16話:昼休みから友達が始まりそうです
話はペネムエがノーマジカルに来る前にさかのぼる。
ここ、天界学校は白い大理石のような鉱物でできた建物で、天使たちが人間世界で天界の任務に就くために魔法や世界についての勉強をしている。
「現在、多くの世界で使われているのは『レベリング・マジック』とカテゴライズされている魔法である」
年老いた教師が教壇に立って授業を行っている。
「このレベリング・マジックは種類も多く習得も簡単でポンポン覚えれるのである。
他の特徴を……そうだねペネムエ君説明できるであるか?」
教室にいる30人ほどの天使の中からペネムエが指名された。
ペネムエは立ち上がって先生の問いに答える。
「はい。レベリング・マジックは簡単な呪文や術式で構成されているので覚えやすく、下級の魔物や魔法の適性が無い人間でも簡単に使用する事ができます。

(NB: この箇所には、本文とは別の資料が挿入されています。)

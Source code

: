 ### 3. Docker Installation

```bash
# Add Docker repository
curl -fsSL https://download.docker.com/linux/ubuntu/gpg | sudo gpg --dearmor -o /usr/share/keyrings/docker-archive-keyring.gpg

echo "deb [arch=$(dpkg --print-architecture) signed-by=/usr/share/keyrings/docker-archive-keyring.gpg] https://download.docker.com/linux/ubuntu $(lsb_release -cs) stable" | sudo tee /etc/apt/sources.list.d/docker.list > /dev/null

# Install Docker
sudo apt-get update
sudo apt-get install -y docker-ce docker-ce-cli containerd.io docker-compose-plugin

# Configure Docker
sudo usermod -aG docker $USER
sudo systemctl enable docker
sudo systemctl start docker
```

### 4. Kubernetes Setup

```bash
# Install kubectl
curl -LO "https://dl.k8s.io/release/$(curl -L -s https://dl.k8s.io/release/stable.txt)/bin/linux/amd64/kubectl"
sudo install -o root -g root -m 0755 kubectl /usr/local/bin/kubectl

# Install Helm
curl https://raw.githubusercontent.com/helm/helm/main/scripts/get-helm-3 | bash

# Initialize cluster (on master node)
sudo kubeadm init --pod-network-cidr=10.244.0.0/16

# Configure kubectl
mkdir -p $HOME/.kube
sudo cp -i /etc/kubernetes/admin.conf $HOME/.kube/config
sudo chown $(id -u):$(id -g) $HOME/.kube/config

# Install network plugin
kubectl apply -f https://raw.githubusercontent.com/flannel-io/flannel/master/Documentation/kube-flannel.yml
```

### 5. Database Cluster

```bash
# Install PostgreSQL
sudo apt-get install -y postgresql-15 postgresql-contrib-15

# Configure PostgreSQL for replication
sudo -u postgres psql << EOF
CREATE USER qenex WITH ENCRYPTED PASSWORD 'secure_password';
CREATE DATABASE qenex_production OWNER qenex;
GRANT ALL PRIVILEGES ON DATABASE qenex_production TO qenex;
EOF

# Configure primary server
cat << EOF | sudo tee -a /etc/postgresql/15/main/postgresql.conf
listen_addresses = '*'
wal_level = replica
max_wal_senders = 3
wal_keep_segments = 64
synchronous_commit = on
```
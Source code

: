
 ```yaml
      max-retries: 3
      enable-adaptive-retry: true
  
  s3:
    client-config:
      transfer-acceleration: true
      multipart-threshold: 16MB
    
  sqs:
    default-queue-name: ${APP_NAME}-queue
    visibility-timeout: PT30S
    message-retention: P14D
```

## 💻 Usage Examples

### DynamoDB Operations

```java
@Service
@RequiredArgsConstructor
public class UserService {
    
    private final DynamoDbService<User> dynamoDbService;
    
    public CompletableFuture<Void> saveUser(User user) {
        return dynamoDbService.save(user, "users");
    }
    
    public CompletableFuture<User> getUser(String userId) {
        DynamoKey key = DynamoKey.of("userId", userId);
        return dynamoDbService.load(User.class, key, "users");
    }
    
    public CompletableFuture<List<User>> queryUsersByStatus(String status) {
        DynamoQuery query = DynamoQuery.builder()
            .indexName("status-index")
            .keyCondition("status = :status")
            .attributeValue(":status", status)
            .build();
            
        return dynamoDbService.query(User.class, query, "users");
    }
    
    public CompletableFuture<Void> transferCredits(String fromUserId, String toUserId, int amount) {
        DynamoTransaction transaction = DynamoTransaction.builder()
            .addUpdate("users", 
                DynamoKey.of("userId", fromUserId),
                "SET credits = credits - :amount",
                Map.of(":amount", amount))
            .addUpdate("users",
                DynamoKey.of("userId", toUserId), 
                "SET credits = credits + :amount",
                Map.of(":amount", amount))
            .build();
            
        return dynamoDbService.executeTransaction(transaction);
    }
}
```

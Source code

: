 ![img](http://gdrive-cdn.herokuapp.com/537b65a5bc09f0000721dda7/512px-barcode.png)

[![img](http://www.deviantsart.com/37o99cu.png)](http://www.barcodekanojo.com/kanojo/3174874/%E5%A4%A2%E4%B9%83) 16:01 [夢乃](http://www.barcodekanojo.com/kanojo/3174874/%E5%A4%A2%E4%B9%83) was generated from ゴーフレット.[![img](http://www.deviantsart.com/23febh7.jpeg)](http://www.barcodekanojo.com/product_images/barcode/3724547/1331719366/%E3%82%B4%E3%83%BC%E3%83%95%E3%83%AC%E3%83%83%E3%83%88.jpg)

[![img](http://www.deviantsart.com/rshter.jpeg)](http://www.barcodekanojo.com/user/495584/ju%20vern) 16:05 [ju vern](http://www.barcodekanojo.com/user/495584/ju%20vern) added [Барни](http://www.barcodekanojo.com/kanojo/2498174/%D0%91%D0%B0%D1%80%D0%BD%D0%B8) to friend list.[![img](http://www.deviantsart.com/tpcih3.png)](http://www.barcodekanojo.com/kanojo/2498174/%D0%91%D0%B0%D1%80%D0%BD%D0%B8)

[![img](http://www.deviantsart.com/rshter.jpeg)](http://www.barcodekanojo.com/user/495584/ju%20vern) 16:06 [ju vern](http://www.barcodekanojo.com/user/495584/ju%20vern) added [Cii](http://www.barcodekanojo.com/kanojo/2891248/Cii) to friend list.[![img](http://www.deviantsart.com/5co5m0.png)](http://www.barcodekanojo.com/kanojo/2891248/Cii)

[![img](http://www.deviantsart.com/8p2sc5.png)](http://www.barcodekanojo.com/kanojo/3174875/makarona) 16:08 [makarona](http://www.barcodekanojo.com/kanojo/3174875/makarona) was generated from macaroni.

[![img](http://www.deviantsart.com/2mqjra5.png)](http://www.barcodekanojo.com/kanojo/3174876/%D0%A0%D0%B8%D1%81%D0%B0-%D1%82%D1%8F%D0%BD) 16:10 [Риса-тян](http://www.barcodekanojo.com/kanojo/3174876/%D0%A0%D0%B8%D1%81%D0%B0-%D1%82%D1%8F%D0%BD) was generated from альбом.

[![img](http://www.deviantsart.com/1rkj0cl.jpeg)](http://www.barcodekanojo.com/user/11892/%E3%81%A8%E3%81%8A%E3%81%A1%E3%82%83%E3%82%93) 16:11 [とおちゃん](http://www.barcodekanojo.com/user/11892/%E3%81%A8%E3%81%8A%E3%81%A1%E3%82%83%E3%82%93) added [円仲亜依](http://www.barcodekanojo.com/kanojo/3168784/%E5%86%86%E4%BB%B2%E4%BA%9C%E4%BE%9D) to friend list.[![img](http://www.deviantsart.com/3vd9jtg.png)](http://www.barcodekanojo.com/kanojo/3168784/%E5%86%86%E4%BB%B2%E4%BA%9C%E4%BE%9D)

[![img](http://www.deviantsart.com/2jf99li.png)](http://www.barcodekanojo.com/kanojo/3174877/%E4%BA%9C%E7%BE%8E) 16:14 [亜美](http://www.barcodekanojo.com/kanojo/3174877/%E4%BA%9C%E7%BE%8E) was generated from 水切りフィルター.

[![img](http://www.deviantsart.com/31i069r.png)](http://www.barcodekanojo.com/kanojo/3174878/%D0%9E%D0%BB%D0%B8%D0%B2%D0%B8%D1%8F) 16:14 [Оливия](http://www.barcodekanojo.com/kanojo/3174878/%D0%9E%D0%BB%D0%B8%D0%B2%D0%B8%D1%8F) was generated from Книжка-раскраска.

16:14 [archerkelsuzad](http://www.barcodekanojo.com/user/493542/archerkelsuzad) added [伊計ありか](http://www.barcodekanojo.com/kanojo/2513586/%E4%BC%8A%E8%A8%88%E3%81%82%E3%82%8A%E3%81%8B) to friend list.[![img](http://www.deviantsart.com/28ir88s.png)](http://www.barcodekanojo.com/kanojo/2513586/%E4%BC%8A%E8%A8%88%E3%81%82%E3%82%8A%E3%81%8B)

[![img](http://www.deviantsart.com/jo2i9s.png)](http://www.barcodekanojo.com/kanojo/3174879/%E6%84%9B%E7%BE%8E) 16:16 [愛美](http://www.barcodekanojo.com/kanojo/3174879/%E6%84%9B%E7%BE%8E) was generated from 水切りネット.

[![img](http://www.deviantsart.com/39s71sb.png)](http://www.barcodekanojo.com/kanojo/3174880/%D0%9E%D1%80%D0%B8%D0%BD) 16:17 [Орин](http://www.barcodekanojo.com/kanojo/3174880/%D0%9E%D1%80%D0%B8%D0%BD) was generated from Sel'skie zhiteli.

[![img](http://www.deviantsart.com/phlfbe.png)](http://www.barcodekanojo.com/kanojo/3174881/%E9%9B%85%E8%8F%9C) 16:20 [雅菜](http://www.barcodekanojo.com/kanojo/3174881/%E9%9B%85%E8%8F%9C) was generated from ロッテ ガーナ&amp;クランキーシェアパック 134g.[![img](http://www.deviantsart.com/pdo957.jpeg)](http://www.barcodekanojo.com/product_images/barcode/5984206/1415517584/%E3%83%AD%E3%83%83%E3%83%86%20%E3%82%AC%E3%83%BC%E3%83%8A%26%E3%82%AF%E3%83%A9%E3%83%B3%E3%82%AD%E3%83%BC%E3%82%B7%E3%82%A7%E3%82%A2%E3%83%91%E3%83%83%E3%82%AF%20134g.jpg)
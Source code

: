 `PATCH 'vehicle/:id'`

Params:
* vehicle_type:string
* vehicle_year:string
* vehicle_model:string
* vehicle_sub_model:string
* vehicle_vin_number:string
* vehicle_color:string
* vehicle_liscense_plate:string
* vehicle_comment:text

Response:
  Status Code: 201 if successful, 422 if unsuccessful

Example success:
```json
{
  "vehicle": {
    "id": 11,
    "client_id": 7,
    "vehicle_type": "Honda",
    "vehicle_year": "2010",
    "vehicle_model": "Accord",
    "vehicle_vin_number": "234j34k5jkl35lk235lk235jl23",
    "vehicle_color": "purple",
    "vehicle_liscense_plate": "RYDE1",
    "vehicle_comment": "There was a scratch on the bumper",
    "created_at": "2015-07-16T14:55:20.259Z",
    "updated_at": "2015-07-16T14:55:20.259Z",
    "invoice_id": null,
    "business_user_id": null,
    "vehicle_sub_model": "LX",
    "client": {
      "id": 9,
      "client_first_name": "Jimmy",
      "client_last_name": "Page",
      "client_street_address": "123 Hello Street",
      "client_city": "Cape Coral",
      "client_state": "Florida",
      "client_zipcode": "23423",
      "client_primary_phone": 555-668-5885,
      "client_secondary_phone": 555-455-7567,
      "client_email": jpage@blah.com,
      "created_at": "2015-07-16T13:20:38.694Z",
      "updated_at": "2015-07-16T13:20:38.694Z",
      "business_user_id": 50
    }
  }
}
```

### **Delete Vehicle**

しかし覚えただけでは、そこまでの威力や効果は期待できません。
使用すると魔法ごとに経験値というのが貯まってレベルが上がっていき、性能が向上します。
高いレベルになるほど魔力の消費は多くなってしまうので状況によっては、低いレベルで発動させるなどのペース配分が重要になってきます」
レベリング・マジックの説明が終わるとペネムエは再び席に座った。
「そうであるな。しかし強力な魔法はレベルが上がりにくいである。
最上級魔法は人間は一生でレベル1を1個習得するのがやっとである。
我々天使は適性のない魔法であっても1個をレベル50くらいまでは上げることが可能である。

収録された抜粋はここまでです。